• ASSIGNED TASK: Pictures are to be dropped from the copy. Retype the listing exactly.

• DATA SHOWN:
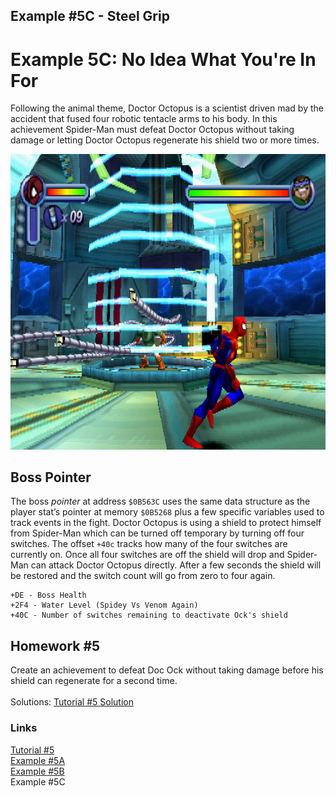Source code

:  ## Example #5C - Steel Grip
 # Example 5C: No Idea What You're In For
Following the animal theme, Doctor Octopus is a scientist driven mad by the accident that fused four robotic tentacle arms to his body.  In this achievement Spider-Man must defeat Doctor Octopus without taking damage or letting Doctor Octopus regenerate his shield two or more times.
 
![Spider-Man Vs. Doctor Octopus](Spiderman_Vs_DocOck_Fight.png)
## Boss Pointer
The boss *pointer* at address ```$0B563C``` uses the same data structure as the player stat’s pointer at memory ```$0B5268``` plus a few specific variables used to track events in the fight.  Doctor Octopus is using a shield to protect himself from Spider-Man which can be turned off temporary by turning off four switches. The offset ```+40c``` tracks how many of the four switches are currently on.  Once all four switches are off the shield will drop and Spider-Man can attack Doctor Octopus directly.  After a few seconds the shield will be restored and the switch count will go from zero to four again.
```
+DE - Boss Health
+2F4 - Water Level (Spidey Vs Venom Again)
+40C - Number of switches remaining to deactivate Ock's shield
```
## Homework #5
Create an achievement to defeat Doc Ock without taking damage before his shield can regenerate for a second time.<br>
<br>
Solutions: [Tutorial #5 Solution](./Solution/readme.md)<br>
### Links
[Tutorial #5](readme.md)<br>
[Example #5A](Example_5A.md)<br>
[Example #5B](Example_5B.md)<br>
Example #5C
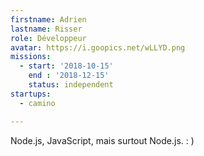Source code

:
 ```yaml
---
firstname: Adrien
lastname: Risser
role: Développeur
avatar: https://i.goopics.net/wLLYD.png
missions:
  - start: '2018-10-15'
    end : '2018-12-15'
    status: independent
startups:
  - camino

---
```


Node.js, JavaScript, mais surtout Node.js. : )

• RESULT FOR THIS EXERCISE:
Source code

:  ## Example #5C - Steel Grip
 # Example 5C: No Idea What You're In For
Following the animal theme, Doctor Octopus is a scientist driven mad by the accident that fused four robotic tentacle arms to his body.  In this achievement Spider-Man must defeat Doctor Octopus without taking damage or letting Doctor Octopus regenerate his shield two or more times.
 
![Spider-Man Vs. Doctor Octopus](Spiderman_Vs_DocOck_Fight.png)
## Boss Pointer
The boss *pointer* at address ```$0B563C``` uses the same data structure as the player stat’s pointer at memory ```$0B5268``` plus a few specific variables used to track events in the fight.  Doctor Octopus is using a shield to protect himself from Spider-Man which can be turned off temporary by turning off four switches. The offset ```+40c``` tracks how many of the four switches are currently on.  Once all four switches are off the shield will drop and Spider-Man can attack Doctor Octopus directly.  After a few seconds the shield will be restored and the switch count will go from zero to four again.
```
+DE - Boss Health
+2F4 - Water Level (Spidey Vs Venom Again)
+40C - Number of switches remaining to deactivate Ock's shield
```
## Homework #5
Create an achievement to defeat Doc Ock without taking damage before his shield can regenerate for a second time.<br>
<br>
Solutions: [Tutorial #5 Solution](./Solution/readme.md)<br>
### Links
[Tutorial #5](readme.md)<br>
[Example #5A](Example_5A.md)<br>
[Example #5B](Example_5B.md)<br>
Example #5C
Source code

:
 ```yaml
---
firstname: Adrien
lastname: Risser
role: Développeur
avatar: https://i.goopics.net/wLLYD.png
missions:
  - start: '2018-10-15'
    end : '2018-12-15'
    status: independent
startups:
  - camino

---
```


Node.js, JavaScript, mais surtout Node.js. : )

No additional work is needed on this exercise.